- [Entries shown]
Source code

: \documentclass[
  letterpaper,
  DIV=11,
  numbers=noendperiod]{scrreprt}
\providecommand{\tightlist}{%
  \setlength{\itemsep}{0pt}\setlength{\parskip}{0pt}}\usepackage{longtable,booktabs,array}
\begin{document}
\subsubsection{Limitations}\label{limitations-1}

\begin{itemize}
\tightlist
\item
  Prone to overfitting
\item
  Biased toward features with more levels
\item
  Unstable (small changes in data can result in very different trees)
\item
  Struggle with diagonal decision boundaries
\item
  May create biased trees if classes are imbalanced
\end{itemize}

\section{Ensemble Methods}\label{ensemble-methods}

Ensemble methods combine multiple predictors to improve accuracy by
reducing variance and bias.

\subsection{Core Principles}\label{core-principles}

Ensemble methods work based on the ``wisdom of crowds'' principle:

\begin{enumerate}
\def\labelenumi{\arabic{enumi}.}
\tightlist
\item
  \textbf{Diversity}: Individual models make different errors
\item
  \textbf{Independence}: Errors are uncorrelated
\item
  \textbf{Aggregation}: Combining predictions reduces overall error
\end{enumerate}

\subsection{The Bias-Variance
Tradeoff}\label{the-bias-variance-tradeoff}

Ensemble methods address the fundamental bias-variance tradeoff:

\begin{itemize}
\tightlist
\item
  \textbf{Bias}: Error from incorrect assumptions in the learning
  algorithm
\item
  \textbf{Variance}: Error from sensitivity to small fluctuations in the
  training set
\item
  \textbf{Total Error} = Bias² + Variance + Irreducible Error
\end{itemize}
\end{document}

- [About this task] Starting at the line that contains "Ensemble methods address", output each remaining line of the listing, the last line included, exactly as it appears.

- [Answer to this problem]
Ensemble methods address the fundamental bias-variance tradeoff:

\begin{itemize}
\tightlist
\item
  \textbf{Bias}: Error from incorrect assumptions in the learning
  algorithm
\item
  \textbf{Variance}: Error from sensitivity to small fluctuations in the
  training set
\item
  \textbf{Total Error} = Bias² + Variance + Irreducible Error
\end{itemize}
\end{document}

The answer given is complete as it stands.